Un dicho afirma que: “Tener hijos no le convierte a uno en padre del mismo modo que tener un piano no te convierte en pianista”. Si le damos otra vuelta de tuerca a la ocurrente comparación, en el supuesto de que a cualquiera de nosotros nos entrase en casa un piano (o alguno de sus sucedáneos electrónicos) ¿quién se resistiría a aporrear sus teclas intentando que sonase alguna cancioncilla del tipo de Frére Jacques o Cumpleaños feliz? y, de la misma manera que la mayoría probaría a ver si por casualidad llevara un Mozart dentro, tras alguna tentativa pocos preservarían en el intento de sacarlo a la luz y el instrumento musical terminaría como objeto decorativo o –peor aún– arrumbado en un rincón.

Con los hijos nuestra manera de actuar no difiere en nada (con la salvedad de una mayor extensión temporal) de la empleada con el piano. Al nacer les prestamos una atención desmedida. Si llora nos alarmamos, –a este niño le pasa algo– le dice la angustiada madre al padre que, más acojonado aún, no duda en telefonear al pediatra, aunque sean las dos de la mañana. Si no llora le observamos ansiosamente hasta asegurarnos que su pechito se mueve –menos mal, no esta muerto– piensa el atribulado progenitor. Vigilamos como anatomopatólogos el color y la textura de sus deposiciones, nos preocupamos porque el primer diente o la primera palabra no aparecen cuando creemos que deberían hacerlo, con sofisticados artilugios electrónicos guardamos su sueño y adquirimos carísimos juguetes para estimular su psicomotricidad (aunque no sepamos muy bien lo que es).

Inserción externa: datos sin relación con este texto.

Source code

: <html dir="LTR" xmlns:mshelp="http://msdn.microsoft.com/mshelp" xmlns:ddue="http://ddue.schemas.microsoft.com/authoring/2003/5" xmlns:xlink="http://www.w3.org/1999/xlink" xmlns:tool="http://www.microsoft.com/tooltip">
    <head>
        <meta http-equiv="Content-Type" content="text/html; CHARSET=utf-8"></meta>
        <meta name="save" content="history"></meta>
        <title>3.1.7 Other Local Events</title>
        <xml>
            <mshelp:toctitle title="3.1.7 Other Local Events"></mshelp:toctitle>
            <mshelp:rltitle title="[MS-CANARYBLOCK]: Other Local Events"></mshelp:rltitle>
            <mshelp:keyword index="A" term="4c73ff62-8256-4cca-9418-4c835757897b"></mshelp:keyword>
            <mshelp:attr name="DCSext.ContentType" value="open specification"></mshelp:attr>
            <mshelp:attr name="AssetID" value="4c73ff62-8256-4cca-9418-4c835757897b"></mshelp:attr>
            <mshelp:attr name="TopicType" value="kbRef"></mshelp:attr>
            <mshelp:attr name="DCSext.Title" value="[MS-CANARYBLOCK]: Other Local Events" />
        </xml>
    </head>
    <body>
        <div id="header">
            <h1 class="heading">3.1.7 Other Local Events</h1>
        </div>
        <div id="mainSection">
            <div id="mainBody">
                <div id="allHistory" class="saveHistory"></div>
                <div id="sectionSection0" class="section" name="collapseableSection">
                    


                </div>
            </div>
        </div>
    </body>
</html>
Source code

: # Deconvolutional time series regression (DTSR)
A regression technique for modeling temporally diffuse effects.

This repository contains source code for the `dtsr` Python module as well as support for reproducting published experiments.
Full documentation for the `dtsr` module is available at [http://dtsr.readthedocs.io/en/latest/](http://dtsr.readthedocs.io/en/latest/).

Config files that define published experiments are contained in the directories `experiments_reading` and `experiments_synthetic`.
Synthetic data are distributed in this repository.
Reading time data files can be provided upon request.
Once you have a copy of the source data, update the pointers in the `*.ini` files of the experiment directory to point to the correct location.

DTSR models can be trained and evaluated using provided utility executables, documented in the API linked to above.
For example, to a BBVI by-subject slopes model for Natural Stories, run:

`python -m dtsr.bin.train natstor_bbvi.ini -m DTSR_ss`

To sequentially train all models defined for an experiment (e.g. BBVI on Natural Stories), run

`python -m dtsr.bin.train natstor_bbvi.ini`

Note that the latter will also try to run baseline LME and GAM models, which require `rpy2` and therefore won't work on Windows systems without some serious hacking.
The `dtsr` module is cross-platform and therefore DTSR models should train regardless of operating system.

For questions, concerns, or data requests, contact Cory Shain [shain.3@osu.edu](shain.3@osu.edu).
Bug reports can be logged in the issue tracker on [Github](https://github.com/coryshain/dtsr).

Sin embargo, pasa el tiempo y cuando el niño nos necesita de verdad a nosotros no apetece menos. Nos molesta que se nos suban encima, leerles un cuento para que se duerman y hasta les dejamos jugar con nuestro teléfono con tal de que no armen ruido. A la vez que el niño crece la comunicación se va haciendo más dificultosa, la discusión es la norma y uno prefiere, en aras de la concordia, ni siquiera escucharlo (lo que no deja de ser paradójico si recordamos el obsesivo interés que teníamos en que pronunciase la palabra “papá”). Llega un día en que sabemos de ellos más por sus huellas (ropa tirada, nevera vacía, cartera esquilmada...) que por la –como poco– tensa relación familiar. Nos queda el consuelo de que esa oscura época para la figura paternal se acabe cuando nuestros hijos razonen como lo hacía Mark Twain: “Cuando yo tenía 14 años mi padre era tan ignorante que no podía soportarle. Pero cuando cumplí 21 me pareció increíble lo mucho que mi padre había aprendido en 7 años”.